**Aim of the exercise**
Please print exactly the line containing "(Data/Knowledge/Software) has witnessed" and every line after it to the end of the records below, and nothing more.

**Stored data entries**

•••••

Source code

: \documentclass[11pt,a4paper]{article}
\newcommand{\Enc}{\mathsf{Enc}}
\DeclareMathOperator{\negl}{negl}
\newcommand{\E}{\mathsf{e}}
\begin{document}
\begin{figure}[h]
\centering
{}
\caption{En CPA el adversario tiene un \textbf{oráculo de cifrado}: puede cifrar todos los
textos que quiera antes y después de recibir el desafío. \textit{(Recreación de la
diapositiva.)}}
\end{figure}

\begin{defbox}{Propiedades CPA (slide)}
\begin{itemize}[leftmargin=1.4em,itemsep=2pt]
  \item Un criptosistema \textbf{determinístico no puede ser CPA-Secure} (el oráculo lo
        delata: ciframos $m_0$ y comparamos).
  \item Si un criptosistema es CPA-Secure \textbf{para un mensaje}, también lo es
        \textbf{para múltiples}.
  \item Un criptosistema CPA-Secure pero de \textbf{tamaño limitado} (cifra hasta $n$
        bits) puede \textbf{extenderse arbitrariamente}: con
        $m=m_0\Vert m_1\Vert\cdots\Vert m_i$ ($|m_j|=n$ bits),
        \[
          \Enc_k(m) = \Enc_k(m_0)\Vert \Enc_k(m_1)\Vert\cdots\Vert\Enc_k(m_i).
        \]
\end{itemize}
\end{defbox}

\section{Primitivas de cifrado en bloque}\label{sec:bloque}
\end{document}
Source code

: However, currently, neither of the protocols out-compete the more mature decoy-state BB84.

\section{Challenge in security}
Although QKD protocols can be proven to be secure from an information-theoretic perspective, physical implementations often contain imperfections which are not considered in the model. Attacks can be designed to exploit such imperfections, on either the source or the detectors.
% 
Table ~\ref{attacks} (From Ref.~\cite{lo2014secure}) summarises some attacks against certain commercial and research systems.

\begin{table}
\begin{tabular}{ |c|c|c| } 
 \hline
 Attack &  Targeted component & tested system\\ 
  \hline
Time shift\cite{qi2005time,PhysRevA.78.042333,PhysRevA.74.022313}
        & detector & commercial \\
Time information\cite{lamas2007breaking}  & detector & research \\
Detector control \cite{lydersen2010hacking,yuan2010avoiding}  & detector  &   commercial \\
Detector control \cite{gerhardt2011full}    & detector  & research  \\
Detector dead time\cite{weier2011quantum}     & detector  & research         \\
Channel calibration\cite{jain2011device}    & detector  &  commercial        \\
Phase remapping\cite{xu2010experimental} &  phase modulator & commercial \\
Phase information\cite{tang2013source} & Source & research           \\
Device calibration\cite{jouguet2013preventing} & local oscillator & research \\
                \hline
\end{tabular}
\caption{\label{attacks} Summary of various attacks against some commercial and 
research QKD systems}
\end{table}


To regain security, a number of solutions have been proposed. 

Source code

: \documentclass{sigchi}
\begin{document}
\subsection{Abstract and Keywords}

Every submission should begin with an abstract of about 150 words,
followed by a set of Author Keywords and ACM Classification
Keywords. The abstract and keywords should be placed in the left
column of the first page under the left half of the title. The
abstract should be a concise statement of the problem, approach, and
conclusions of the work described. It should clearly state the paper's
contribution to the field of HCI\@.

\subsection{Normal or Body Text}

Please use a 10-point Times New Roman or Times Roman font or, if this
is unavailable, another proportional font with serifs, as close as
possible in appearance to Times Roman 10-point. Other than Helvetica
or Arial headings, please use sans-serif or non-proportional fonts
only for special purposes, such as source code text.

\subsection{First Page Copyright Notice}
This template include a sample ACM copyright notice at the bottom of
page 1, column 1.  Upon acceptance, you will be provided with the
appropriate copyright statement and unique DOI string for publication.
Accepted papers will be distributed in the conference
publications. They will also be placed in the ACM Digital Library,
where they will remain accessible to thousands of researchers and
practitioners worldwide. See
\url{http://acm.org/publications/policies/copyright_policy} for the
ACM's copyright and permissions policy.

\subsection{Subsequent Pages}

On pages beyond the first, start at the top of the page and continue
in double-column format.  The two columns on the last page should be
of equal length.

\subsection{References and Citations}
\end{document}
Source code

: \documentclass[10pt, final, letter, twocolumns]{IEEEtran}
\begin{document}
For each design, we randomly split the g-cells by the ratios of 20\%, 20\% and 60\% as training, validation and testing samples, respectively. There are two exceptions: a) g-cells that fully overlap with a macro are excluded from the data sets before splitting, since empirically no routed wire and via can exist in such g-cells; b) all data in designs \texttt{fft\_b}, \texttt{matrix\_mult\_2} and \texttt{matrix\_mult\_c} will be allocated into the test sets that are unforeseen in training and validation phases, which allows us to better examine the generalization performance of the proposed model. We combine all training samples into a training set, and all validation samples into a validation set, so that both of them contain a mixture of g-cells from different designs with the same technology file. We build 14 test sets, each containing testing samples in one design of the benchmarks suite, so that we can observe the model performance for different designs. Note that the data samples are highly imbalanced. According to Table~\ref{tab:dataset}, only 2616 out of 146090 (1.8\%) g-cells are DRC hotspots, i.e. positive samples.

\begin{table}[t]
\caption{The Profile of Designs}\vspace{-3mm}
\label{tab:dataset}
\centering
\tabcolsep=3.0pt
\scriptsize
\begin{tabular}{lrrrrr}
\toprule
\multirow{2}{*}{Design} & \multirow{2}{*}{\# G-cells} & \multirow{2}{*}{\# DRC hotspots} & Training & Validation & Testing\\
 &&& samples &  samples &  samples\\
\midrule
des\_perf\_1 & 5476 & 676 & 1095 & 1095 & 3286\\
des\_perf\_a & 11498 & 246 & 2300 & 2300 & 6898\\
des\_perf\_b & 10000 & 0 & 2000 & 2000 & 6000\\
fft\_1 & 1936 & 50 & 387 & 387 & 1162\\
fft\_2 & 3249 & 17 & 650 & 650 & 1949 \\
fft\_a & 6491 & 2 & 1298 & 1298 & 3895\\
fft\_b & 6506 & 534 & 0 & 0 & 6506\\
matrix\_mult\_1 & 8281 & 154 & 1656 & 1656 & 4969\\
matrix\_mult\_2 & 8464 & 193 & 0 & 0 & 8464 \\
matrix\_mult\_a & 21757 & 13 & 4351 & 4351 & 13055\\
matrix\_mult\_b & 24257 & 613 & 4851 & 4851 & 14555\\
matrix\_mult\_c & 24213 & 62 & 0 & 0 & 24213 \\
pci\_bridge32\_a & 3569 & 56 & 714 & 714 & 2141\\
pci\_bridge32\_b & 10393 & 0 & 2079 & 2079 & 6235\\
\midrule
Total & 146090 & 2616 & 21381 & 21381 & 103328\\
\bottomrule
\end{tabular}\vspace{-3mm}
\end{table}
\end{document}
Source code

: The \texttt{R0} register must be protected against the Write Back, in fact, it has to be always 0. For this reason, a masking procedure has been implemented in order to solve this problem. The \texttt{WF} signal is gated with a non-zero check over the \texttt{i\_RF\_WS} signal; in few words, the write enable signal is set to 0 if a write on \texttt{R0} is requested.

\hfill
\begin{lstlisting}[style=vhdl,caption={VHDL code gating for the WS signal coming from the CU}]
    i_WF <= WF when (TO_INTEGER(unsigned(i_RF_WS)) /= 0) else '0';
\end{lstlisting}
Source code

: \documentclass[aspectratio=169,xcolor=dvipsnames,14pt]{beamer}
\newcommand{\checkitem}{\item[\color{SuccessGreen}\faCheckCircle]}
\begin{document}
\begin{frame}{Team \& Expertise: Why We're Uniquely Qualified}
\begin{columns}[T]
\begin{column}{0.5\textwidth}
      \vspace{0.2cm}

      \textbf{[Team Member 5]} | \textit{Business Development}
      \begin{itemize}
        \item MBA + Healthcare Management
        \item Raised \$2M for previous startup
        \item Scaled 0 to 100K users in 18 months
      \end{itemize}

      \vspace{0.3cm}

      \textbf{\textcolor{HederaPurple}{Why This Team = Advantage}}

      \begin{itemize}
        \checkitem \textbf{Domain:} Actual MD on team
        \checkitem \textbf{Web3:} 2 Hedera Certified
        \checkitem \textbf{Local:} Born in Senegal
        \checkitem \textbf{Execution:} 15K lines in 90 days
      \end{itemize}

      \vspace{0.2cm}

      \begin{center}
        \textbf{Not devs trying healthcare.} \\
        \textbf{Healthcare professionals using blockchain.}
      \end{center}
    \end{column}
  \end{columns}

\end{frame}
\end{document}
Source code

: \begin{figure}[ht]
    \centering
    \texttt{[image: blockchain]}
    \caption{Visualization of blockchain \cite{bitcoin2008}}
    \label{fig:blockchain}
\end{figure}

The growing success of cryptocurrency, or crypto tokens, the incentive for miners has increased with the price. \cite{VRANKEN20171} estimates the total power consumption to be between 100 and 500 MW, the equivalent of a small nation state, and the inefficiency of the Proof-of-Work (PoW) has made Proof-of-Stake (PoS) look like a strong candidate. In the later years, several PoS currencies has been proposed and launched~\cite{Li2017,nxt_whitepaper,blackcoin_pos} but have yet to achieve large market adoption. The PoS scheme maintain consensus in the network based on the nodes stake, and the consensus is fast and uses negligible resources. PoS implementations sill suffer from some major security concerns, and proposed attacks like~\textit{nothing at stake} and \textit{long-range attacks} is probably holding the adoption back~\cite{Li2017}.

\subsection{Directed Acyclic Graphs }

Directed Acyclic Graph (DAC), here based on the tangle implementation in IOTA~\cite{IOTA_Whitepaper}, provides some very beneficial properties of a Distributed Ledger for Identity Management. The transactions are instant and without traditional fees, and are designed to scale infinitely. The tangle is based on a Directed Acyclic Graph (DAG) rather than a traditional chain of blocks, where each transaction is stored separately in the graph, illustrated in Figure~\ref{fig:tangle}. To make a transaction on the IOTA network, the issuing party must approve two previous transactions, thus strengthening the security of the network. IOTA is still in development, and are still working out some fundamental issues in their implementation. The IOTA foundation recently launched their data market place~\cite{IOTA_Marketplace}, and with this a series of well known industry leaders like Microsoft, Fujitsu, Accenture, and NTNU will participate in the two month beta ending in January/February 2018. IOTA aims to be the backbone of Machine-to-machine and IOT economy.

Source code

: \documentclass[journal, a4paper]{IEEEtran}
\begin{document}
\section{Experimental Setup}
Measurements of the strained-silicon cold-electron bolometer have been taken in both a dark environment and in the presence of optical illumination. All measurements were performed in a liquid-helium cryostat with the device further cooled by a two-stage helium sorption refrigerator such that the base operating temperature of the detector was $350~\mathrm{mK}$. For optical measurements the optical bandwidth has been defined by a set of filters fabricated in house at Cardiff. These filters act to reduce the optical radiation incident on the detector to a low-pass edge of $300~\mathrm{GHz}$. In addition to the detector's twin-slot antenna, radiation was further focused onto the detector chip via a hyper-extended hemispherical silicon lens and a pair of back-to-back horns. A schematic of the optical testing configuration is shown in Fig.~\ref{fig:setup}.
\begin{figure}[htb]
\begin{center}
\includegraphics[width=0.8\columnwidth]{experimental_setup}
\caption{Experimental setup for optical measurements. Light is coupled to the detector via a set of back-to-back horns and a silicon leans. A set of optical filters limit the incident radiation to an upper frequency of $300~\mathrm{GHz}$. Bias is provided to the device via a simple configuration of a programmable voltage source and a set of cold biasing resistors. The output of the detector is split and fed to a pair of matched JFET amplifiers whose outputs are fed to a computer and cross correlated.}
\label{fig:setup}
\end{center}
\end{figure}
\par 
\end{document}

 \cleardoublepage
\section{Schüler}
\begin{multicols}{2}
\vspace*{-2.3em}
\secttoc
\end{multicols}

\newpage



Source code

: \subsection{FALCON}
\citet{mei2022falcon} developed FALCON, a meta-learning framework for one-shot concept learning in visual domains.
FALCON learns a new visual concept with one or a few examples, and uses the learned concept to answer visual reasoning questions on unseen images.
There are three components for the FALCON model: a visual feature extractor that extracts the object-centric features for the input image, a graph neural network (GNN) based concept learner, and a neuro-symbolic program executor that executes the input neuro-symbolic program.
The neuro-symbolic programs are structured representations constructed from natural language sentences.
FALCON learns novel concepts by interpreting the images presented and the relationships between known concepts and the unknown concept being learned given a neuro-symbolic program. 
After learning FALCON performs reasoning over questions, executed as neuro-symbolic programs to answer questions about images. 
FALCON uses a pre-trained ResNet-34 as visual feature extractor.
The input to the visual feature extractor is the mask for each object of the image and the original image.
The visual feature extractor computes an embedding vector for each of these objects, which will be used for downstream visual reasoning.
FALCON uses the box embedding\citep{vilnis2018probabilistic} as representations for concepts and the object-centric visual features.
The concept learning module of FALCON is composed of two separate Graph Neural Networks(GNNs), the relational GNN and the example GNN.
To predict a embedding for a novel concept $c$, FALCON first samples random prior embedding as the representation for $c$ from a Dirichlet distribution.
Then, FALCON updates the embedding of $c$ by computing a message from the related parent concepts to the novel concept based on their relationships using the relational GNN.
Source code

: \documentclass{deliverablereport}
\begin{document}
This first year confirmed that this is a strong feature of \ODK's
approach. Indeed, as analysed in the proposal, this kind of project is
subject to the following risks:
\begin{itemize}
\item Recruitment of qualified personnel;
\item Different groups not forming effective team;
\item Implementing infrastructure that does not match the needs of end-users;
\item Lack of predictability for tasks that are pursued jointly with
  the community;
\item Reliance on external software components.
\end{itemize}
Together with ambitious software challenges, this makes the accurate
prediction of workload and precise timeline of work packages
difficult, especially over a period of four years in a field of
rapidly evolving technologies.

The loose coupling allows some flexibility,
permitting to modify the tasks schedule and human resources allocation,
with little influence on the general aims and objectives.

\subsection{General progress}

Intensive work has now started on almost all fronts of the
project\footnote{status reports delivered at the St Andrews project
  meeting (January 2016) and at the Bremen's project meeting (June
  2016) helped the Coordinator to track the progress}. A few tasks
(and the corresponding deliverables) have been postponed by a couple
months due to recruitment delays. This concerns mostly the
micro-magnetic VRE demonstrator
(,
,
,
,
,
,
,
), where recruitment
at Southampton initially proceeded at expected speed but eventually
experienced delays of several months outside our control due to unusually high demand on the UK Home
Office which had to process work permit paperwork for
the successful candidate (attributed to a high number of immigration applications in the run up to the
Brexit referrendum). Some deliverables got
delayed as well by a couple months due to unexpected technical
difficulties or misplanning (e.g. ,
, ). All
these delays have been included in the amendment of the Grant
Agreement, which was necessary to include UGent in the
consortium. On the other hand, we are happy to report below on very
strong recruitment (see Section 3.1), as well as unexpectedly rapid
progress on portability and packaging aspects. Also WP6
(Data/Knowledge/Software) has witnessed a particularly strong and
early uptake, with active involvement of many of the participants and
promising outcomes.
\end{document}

•••••

**The answer**
(Data/Knowledge/Software) has witnessed a particularly strong and
early uptake, with active involvement of many of the participants and
promising outcomes.
\end{document}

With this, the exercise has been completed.